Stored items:
------
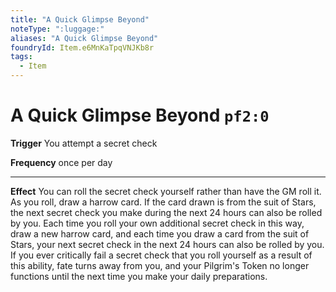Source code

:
 ```yaml
---
title: "A Quick Glimpse Beyond"
noteType: ":luggage:"
aliases: "A Quick Glimpse Beyond"
foundryId: Item.e6MnKaTpqVNJKb8r
tags:
  - Item
---
```


# A Quick Glimpse Beyond `pf2:0`

**Trigger** You attempt a secret check

**Frequency** once per day

* * *

**Effect** You can roll the secret check yourself rather than have the GM roll it. As you roll, draw a harrow card. If the card drawn is from the suit of Stars, the next secret check you make during the next 24 hours can also be rolled by you. Each time you roll your own additional secret check in this way, draw a new harrow card, and each time you draw a card from the suit of Stars, your next secret check in the next 24 hours can also be rolled by you. If you ever critically fail a secret check that you roll yourself as a result of this ability, fate turns away from you, and your Pilgrim's Token no longer functions until the next time you make your daily preparations.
------
:: EXERCISE DETAILS ::
Would you restate word for word every line from the one holding "# A Quick Glimpse" to the end of the entries, both ends included?

:: YOUR SOLUTION ::
# A Quick Glimpse Beyond `pf2:0`

**Trigger** You attempt a secret check

**Frequency** once per day

* * *

**Effect** You can roll the secret check yourself rather than have the GM roll it. As you roll, draw a harrow card. If the card drawn is from the suit of Stars, the next secret check you make during the next 24 hours can also be rolled by you. Each time you roll your own additional secret check in this way, draw a new harrow card, and each time you draw a card from the suit of Stars, your next secret check in the next 24 hours can also be rolled by you. If you ever critically fail a secret check that you roll yourself as a result of this ability, fate turns away from you, and your Pilgrim's Token no longer functions until the next time you make your daily preparations.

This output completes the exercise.